Well, so far so good. I crawled around and disconnected all the plugs and wires I could get to (one at a time). Cleaned the ones with corrosion on them, then I cleaned the ones that were clean. And now I'll wait some more and see if the problem comes back so I can try something else. Thanks for the help, I'll let you know what I find.
No need to get a fuel pressure tester, it was already done for you. Go back to your first post, how do you think the tech at the dealership diagnosed a bad fuel pump-he must of pressure tested it-only way i can think of to diagnose a fuel pump problem if the pump is getting 12 volts. It seems to be voltage related, because you said it started fine when jumped-it was getting 14 volts from running vehicle, and it started fine with your new/fresh battery. Check fuel pump relay and fuel pump wiring really good. Good luck!
I know this post is kind of cold already, but I like to follow up. FINALLY the old girl wouldn't start when I had somebody else handy. I pulled off a plug wire to check for spark and nothing. Ahah! Again.
I reached around behind the coil pack and wiggled the plug to the computer, and she fired right up. I had already inspected this plug when I changed out the coil pack before, but I failed to notice the retaining clip was missing until I looked for a picture of it in the repair manual.
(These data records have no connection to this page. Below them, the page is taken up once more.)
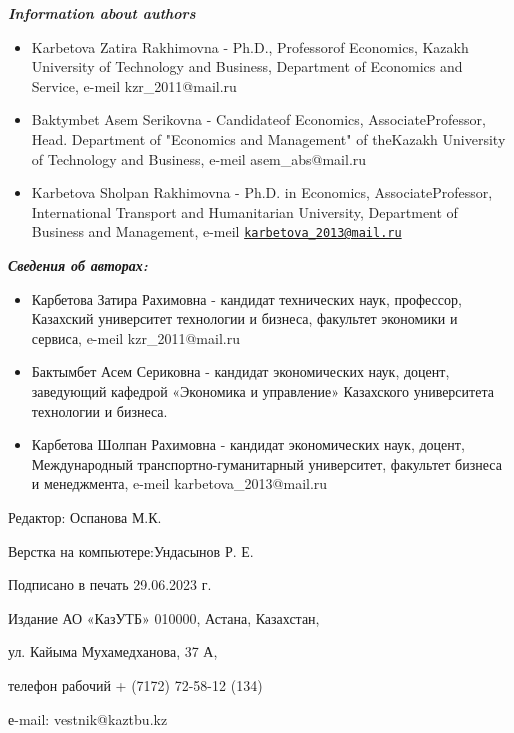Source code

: \begin{center}
\emph{{\bfseries Information about authors}}
\end{center}

\begin{itemize}
\item
Karbetova Zatira Rakhimovna - Ph.D., Professorof Economics, Kazakh
University of Technology and Business, Department of Economics and
Service, e-meil kzr\_2011@mail.ru

\item
Baktymbet Asem Serikovna - Candidateof Economics, AssociateProfessor,
Head. Department of "Economics and Management" of theKazakh University
of Technology and Business, e-meil asem\_abs@mail.ru

\item
Karbetova Sholpan Rakhimovna - Ph.D. in Economics, AssociateProfessor,
International Transport and Humanitarian University, Department of
Business and Management, e-meil
\href{mailto:karbetova_2013@mail.ru}{\nolinkurl{karbetova\_2013@mail.ru}}
\end{itemize}

\begin{center}
\emph{{\bfseries Сведения об авторах:}}
\end{center}

\begin{itemize}
\item
Карбетова Затира Рахимовна - кандидат технических наук, профессор,
Казахский университет технологии и бизнеса, факультет экономики и
сервиса, e-meil kzr\_2011@mail.ru

\item
Бактымбет Асем Сериковна - кандидат экономических наук, доцент,
заведующий кафедрой «Экономика и управление» Казахского университета
технологии и бизнеса.

\item
Карбетова Шолпан Рахимовна - кандидат экономических наук, доцент,
Международный транспортно-гуманитарный университет, факультет бизнеса и
менеджмента, e-meil karbetova\_2013@mail.ru
\end{itemize}

\newpage

\begin{center}
Редактор: Оспанова М.К.

Верстка на компьютере:Ундасынов Р. Е.

Подписано в печать 29.06.2023 г.

Издание АО «КазУТБ» 010000, Астана, Казахстан,

ул. Кайыма Мухамедханова, 37 А,

телефон рабочий + (7172) 72-58-12 (134)

е-mail: vestnik@kaztbu.kz
\end{center}
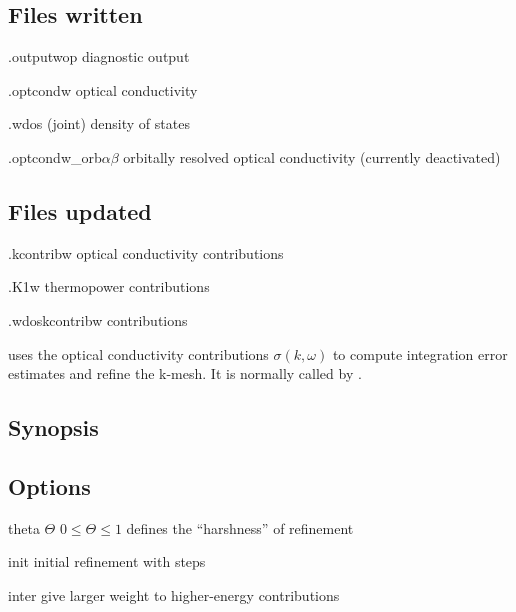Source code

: \subsection{Files written}
\begin{options}
\item[\case.outputwop] diagnostic output 
\item[\case.optcondw] optical conductivity 
\item[\case.wdos] (joint) density of states 
\item[\lvir \case.optcondw\_orb$αβ$] orbitally resolved optical
  conductivity  (currently deactivated)
\end{options}

\subsection{Files updated}
\begin{options}
\item[\case.kcontribw] optical conductivity contributions
\item[\case.K1w] thermopower contributions
\item[\case.wdoskcontribw] \dos contributions
\end{options}



 uses the optical conductivity contributions $σ(k, ω)$ to
compute integration error estimates and refine the k-mesh.  It is
normally called by \woprog.

\subsection{Synopsis}
\begin{usage}
   \case
\end{usage}

\subsection{Options}
\begin{options}
\item[\td theta $Θ$] $0 \le Θ \le 1$ defines the ``harshness'' of
  refinement 
\item[\td init \NI] initial refinement with \NI steps 
\item[\td inter] give larger weight to higher-energy contributions
\end{options}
It didn't seem that loose, but I guess it wouldn't take much to ruin the connection.
I did the best I could to secure the plug and the problem was fine for a couple of days, then it took a couple of tries to get it started one day, but nothing as bad as it was before. I hope this will be the end of it, and thanks for all the help.
Well, the I definately secured the coil pack plug with some "sensor safe" superglue and eventaully the problem got worse again. I did have help a few more times, and everytime it was a spark problem. I studied on the wiring diagrams for a couple of weeks and I don't remember how but I narrowed it down to the engine computer tells the coil to fire and the crank position sensor tells it when to fire.
AHAH
I took a gamble and replaced the CPS (it was the cheaper of the two) just before Christmas last year, and run like a champ ever since.